Use design thinking for change management to co-create change. Both practices offer a unique approach to designing human-centered solutions.
Using design thinking for change management can transform your approach to change leadership. Design thinking and change management are two disciplines that enable leaders to identify and implement new ways of working. Merging the two processes allows for a new approach to designing change.
Statistics show that change initiatives are 30% more likely to last when those most impacted by the change are also fully invested in creating it.

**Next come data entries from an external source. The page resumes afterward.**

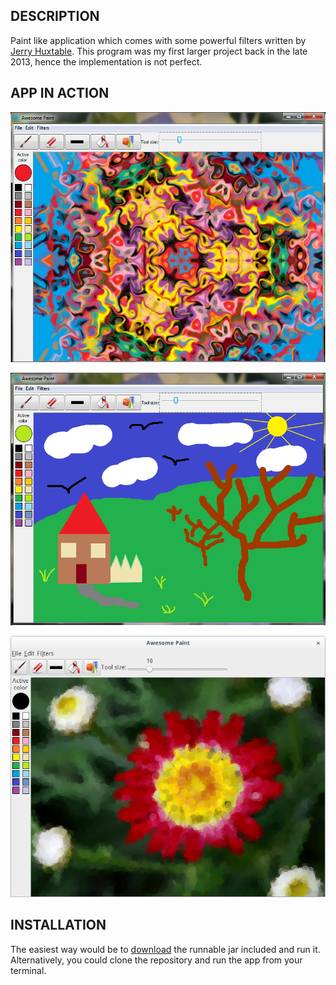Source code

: ## DESCRIPTION
Paint like application which comes with some powerful filters written by 
[Jerry Huxtable](http://www.jhlabs.com/ip/filters/index.html). This program was my first larger project
back in the late 2013, hence the implementation is not perfect. 

## APP IN ACTION
![Screenshot 1](screenshots/1.png?raw=true "screenshot1")

![Screenshot 2](screenshots/2.png?raw=true "screenshot2")

![Screenshot 3](screenshots/3.png?raw=true "screenshot3")

## INSTALLATION
The easiest way would be to [download](https://github.com/MichalGoly/AwesomePaint/releases) the runnable 
jar included and run it. Alternatively, you could clone the repository and run the app from your terminal.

Blending the best of design thinking and change management can create an engaging strategy for change.
In this article, we explore how to use design thinking for change management in the following ways:
- Design Thinking as a Practice for Change
- What does it Mean to Design Change?
- Redesigning Change Management
- Embracing Design Thinking for Change Management
- Designing Your Next Change
Design Thinking as a Practice for Change
Though design thinking is typically considered a practice for product development, design thinking is an all-encompassing process that offers a different approach to change leadership. The design thinking discipline focuses on centering people at the heart of any initiative. Leaders can create solutions that best fit those most affected by the change by taking a human-first perspective to change.
Design thinking for change management plays a key role in engagement by centering the needs of each participant and ensuring that each person involved has a stake in the success of the project. This process asks all participants to center each other’s feelings, attitudes, knowledge, and beliefs in the decision-making process. This approach increases the chance that any new changes will be accepted and implemented in the long term.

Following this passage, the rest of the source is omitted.